Ducted Fuel Injection: A Numerical Soot-Targeted Duct Geometry Optimization
- Federico Millo - Politecnico di Torino, Italy ,
- Andrea Piano - Politecnico di Torino, Italy ,
- Benedetta Peiretti Paradisi - Politecnico di Torino, Italy ,
- Cristiano Segatori - Politecnico di Torino, Italy ,
- Lucio Postrioti - Università degli Studi di Perugia, Italy ,
- Luca Pieracci - Università degli Studi di Perugia, Italy ,
- Andrea Bianco - POWERTECH Engineering, Italy ,
- Francesco Concetto Pesce - PUNCH Torino (former General Motors Global Propulsion Systems), Italy ,
- Alberto Vassallo - PUNCH Torino (former General Motors Global Propulsion Systems), Italy
ISSN: 1946-3936, e-ISSN: 1946-3944
Published September 14, 2021 by SAE International in United States
Citation: Millo, F., Piano, A., Peiretti Paradisi, B., Segatori, C. et al., "Ducted Fuel Injection: A Numerical Soot-Targeted Duct Geometry Optimization," SAE Int. J. Engines 15(2):297-317, 2022, https://doi.org/10.4271/03-15-02-0014.
Ducted Fuel Injection (DFI) is a recently developed concept to curtail soot formation in diesel flames and based on fuel injection along the axis of a small cylindrical pipe within the combustion chamber, enhancing mixture preparation upstream the autoignition zone. Experimental observations have shown a remarkable DFI effectiveness in soot mitigation; however, the mechanisms enabled by duct adoption are not yet fully clear, especially when different duct geometries are considered.

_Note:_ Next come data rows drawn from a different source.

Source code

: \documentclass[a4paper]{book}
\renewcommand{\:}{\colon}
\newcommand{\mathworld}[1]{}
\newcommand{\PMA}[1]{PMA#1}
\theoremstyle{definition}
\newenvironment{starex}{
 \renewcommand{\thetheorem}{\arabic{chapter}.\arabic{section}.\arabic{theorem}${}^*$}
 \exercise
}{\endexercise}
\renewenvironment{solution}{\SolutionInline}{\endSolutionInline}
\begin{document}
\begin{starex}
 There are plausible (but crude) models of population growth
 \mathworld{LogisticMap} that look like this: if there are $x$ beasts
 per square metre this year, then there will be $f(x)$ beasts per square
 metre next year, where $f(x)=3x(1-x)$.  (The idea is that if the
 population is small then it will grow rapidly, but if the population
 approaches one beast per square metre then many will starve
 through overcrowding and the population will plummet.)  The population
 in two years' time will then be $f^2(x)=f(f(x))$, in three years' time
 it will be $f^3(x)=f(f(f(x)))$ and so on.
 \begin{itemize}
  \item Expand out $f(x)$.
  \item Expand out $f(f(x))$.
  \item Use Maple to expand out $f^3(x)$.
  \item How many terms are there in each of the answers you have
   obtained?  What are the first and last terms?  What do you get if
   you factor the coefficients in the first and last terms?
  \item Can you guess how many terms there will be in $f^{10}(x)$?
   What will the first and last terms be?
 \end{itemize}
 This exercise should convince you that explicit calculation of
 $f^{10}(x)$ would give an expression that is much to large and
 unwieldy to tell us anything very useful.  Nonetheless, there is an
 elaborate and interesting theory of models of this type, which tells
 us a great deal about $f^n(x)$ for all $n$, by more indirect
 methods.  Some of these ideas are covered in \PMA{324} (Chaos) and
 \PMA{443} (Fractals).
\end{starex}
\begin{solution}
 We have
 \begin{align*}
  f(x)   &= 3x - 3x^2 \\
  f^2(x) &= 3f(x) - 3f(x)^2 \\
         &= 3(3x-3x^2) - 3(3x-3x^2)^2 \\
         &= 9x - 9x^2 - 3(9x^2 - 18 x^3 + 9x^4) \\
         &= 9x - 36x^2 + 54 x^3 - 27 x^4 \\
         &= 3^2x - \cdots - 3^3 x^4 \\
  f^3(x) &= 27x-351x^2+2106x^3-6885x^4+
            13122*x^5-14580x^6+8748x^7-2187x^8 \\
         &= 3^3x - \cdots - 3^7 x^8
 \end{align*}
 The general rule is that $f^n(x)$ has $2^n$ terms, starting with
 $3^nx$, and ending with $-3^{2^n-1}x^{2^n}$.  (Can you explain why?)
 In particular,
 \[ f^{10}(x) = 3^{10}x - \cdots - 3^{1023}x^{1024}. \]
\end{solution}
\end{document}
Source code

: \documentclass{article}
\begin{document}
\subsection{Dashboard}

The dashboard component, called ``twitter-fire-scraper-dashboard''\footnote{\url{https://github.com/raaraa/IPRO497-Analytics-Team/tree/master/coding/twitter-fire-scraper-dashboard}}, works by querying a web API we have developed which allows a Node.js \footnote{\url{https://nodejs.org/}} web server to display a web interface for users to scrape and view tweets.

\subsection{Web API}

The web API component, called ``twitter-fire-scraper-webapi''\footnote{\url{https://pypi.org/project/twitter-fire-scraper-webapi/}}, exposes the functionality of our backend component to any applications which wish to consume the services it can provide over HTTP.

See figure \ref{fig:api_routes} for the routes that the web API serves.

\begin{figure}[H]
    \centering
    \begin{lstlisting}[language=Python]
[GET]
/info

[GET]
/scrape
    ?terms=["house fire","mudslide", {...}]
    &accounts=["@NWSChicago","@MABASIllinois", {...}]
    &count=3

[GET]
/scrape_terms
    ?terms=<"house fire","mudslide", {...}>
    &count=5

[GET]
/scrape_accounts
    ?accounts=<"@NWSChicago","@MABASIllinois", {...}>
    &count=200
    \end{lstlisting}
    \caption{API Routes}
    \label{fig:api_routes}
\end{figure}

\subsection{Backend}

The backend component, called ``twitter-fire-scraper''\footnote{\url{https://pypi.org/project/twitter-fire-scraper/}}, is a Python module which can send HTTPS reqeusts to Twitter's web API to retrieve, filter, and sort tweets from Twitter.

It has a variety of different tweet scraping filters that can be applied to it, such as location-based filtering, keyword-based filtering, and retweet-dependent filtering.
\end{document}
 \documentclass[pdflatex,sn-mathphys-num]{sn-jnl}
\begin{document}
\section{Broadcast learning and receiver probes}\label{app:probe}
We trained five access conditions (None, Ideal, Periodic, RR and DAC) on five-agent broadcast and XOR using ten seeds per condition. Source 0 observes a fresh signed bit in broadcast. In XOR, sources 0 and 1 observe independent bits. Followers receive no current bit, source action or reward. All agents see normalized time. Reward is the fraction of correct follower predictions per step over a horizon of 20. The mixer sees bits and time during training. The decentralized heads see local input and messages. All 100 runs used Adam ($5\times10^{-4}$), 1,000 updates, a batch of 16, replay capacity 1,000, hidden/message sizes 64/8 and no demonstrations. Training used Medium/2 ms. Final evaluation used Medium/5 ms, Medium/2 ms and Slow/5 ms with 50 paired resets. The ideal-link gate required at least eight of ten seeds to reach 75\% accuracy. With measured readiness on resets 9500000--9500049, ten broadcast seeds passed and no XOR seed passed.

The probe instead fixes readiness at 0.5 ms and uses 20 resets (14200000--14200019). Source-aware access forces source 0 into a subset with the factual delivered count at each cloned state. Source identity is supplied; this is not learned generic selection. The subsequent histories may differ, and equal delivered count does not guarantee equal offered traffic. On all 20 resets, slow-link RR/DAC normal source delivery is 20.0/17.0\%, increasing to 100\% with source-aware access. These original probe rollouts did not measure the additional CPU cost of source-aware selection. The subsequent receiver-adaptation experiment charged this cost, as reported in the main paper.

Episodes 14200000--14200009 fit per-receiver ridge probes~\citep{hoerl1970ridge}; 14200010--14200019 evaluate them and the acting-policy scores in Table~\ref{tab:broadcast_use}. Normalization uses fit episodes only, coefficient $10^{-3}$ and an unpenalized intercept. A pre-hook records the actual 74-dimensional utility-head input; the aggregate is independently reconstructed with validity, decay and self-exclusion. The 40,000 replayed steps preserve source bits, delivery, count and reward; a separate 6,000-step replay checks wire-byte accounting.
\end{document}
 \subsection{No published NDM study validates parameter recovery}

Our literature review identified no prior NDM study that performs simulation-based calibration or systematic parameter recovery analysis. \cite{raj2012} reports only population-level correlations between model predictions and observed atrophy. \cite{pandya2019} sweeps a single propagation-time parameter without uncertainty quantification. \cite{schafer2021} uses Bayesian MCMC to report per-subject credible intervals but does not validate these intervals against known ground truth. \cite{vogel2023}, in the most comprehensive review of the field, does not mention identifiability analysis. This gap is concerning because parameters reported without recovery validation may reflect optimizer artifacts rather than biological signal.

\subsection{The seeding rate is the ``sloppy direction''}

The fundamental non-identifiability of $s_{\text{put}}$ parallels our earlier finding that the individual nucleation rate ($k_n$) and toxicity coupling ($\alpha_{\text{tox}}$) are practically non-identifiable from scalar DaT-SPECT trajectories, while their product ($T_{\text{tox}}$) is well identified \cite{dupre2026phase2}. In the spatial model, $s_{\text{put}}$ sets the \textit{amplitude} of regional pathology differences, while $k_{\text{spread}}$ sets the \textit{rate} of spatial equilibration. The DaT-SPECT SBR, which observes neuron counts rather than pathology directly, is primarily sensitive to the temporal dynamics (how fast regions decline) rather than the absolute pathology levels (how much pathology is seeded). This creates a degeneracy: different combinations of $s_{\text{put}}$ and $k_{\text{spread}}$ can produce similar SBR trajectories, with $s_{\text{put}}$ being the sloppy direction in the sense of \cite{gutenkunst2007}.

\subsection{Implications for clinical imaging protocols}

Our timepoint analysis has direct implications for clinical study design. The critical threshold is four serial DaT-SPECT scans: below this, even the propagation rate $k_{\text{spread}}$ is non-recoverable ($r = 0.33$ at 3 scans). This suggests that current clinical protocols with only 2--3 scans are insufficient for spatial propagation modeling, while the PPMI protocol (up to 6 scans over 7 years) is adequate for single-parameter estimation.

This article proposes an experiment-simulation coupled approach for the analysis of DFI in a constant volume vessel, operating in both non-reacting and reacting conditions. In particular, a previously calibrated three-dimensional computational fluid dynamics (3D-CFD) spray model was further validated against experimental liquid penetration considering different duct geometries, proving its reliability for testing duct geometrical variations. Afterward, the validated spray model was employed to investigate the influence of the main geometrical features (stand-off distance, duct length and diameter, inlet and outlet shape) on the ducted spray characteristics and on the combustion and emissions formation processes.
The reduction of both stand-off distance and duct length, up to the flow area limit in which the air entrainment is almost zeroed, leads to the best soot mitigation performance. Furthermore, a chamfer at the duct inlet enhances the duct adoption benefits due to improved air entrainment, confirming previous experimental observations. Thereby, it was possible to figure out an optimal duct configuration in terms of soot emission minimization by evaluating air entrainment and turbulent mixing at duct inlet and outlet, and flame lift-off length, achieving a soot mass curtailing of more than an order of magnitude.